Search term "ports": please show all lines in the listing that contain it.
○ ○ ○
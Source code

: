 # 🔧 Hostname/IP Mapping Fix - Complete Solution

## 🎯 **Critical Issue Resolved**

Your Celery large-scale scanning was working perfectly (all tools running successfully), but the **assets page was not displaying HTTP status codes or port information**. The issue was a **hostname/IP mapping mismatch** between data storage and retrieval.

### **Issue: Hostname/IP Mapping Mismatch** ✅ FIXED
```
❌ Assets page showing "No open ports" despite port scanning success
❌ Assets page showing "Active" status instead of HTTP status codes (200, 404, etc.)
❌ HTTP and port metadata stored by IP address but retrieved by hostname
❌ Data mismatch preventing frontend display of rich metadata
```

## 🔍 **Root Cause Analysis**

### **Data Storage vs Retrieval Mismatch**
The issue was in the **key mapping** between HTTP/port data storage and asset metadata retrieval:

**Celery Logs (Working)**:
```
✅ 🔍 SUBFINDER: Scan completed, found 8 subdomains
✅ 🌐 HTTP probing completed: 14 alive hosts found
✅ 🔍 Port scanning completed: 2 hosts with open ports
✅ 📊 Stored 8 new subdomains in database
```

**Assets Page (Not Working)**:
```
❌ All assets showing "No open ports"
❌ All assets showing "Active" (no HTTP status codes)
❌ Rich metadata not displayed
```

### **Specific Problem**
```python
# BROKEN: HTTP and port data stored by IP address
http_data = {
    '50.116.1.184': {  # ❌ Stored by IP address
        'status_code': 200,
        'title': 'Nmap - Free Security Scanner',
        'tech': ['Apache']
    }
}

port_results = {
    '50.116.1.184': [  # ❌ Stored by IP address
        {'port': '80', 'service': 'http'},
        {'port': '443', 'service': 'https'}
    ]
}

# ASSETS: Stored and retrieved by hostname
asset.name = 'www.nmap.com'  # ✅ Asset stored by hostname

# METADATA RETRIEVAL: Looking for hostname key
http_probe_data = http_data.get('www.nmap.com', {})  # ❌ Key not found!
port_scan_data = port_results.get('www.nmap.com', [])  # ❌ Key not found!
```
○ ○ ○
◆ **RESPONSE TO THIS EXERCISE**:
❌ Assets page showing "No open ports" despite port scanning success
✅ 🔍 Port scanning completed: 2 hosts with open ports
❌ All assets showing "No open ports"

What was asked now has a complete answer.